Behind these judgments lie a wealth of intuitive ways of analysing and making sense of the world. These shape how we think about everything from free will, moral responsibility, and the nature of conscious experience to the meaning of life, the significance of death, and what makes for a good life. Yet these intuitions are typically opaque to introspection, meaning that we’re frequently unaware of why we believe the things we do, and why we make the judgments we make.

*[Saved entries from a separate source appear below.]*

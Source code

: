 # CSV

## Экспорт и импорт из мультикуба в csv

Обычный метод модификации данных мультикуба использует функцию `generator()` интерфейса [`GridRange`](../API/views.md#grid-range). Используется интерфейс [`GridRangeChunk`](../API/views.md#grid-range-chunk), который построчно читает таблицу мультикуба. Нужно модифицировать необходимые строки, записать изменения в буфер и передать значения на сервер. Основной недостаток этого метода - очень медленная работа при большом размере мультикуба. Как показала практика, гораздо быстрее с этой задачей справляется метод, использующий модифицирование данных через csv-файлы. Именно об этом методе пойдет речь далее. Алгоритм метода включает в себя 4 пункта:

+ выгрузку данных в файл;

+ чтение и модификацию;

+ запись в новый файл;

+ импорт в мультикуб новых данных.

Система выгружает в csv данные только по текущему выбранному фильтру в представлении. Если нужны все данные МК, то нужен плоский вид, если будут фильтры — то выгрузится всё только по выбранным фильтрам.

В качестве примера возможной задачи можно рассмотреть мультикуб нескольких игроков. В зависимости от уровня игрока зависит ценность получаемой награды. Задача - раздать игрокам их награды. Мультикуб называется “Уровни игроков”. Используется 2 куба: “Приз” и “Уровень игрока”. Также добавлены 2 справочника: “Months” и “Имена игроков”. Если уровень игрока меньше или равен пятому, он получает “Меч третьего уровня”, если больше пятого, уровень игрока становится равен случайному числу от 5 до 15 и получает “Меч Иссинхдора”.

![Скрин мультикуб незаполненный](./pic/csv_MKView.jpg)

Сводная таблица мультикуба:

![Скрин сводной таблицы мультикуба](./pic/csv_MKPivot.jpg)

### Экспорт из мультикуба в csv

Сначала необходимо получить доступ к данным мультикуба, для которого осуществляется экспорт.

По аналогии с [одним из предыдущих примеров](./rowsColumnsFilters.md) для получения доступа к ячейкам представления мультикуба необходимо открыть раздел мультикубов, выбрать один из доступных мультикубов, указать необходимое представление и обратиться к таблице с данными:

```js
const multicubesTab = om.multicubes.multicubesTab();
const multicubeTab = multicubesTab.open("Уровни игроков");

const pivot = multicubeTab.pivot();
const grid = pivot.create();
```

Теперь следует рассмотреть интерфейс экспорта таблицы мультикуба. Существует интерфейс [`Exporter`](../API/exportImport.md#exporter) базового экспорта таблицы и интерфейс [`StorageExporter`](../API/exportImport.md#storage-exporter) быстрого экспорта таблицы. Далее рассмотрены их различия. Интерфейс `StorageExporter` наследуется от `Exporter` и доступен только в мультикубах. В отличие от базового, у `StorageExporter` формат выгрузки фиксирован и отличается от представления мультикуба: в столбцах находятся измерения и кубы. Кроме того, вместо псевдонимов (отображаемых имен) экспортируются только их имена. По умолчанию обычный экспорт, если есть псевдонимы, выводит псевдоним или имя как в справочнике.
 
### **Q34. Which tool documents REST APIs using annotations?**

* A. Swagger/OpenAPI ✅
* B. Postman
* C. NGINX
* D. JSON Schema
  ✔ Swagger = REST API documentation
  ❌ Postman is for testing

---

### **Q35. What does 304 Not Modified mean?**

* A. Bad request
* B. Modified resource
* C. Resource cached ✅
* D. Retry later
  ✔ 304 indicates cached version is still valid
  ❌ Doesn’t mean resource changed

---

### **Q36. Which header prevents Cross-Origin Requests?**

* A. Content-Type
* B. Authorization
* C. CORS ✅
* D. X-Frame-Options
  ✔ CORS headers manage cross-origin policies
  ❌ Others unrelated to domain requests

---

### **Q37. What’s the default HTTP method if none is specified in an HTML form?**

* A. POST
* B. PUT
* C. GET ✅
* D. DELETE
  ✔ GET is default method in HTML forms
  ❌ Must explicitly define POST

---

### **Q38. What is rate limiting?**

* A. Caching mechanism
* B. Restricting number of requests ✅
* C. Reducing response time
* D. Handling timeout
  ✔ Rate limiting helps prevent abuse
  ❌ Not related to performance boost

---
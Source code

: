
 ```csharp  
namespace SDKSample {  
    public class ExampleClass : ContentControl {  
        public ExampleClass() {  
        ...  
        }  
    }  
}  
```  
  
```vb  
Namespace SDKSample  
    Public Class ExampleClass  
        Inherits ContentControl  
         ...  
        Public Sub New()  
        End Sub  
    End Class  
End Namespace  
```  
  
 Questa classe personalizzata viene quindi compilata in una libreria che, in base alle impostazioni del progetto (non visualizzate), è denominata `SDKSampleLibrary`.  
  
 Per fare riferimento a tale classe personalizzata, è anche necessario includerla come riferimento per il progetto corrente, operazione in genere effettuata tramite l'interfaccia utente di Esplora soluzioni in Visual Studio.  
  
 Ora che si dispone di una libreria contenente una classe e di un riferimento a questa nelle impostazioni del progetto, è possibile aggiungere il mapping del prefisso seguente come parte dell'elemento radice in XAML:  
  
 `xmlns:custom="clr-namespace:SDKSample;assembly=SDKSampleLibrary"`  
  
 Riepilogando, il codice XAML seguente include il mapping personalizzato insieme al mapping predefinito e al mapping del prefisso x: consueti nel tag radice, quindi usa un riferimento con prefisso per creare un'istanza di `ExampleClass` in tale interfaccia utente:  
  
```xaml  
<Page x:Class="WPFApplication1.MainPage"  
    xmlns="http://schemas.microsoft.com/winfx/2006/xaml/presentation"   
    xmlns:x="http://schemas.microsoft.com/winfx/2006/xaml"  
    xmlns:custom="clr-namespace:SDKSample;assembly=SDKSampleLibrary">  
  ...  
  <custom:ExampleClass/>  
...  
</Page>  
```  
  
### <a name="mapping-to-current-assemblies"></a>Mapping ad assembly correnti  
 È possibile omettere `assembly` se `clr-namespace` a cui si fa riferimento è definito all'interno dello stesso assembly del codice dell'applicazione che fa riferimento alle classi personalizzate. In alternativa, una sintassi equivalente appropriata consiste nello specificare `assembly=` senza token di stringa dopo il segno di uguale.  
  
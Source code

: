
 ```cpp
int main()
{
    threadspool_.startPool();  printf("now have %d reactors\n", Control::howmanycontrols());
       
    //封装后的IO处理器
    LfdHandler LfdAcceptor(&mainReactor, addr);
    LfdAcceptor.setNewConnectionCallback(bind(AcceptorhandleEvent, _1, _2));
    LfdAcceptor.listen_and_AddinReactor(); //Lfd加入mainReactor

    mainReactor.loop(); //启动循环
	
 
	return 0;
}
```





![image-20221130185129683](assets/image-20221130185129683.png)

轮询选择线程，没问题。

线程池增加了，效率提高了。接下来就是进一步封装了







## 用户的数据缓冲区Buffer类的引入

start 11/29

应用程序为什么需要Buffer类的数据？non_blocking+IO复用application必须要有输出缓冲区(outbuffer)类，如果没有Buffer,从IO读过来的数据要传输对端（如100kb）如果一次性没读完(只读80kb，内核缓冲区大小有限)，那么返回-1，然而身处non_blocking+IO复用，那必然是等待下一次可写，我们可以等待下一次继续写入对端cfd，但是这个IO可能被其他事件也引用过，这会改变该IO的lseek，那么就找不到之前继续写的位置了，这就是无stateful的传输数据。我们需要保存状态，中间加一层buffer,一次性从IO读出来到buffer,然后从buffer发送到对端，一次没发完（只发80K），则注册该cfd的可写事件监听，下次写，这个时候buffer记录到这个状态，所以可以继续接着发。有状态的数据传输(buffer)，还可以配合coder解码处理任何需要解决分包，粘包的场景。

The aim of this blog is to bring together new work emerging from cognitive science, social psychology and experimental philosophy that touches on how we make sense of each other and the world we live in. In short, the goal is to better acquaint readers with their inner philosopher, and in doing so shed light on the roots of perennial debates in philosophy about morality, ethics, free will, consciousness and the meaning of life. My hope is that meeting the ‘philosopher in the mirror’ will provide not only a deeper understanding of our own attitudes and beliefs — as well as those of other people — but a perspective from where we can question these attitudes and beliefs. Any feedback on this exploratory journey will be most welcome. In the meantime, enjoy the ride.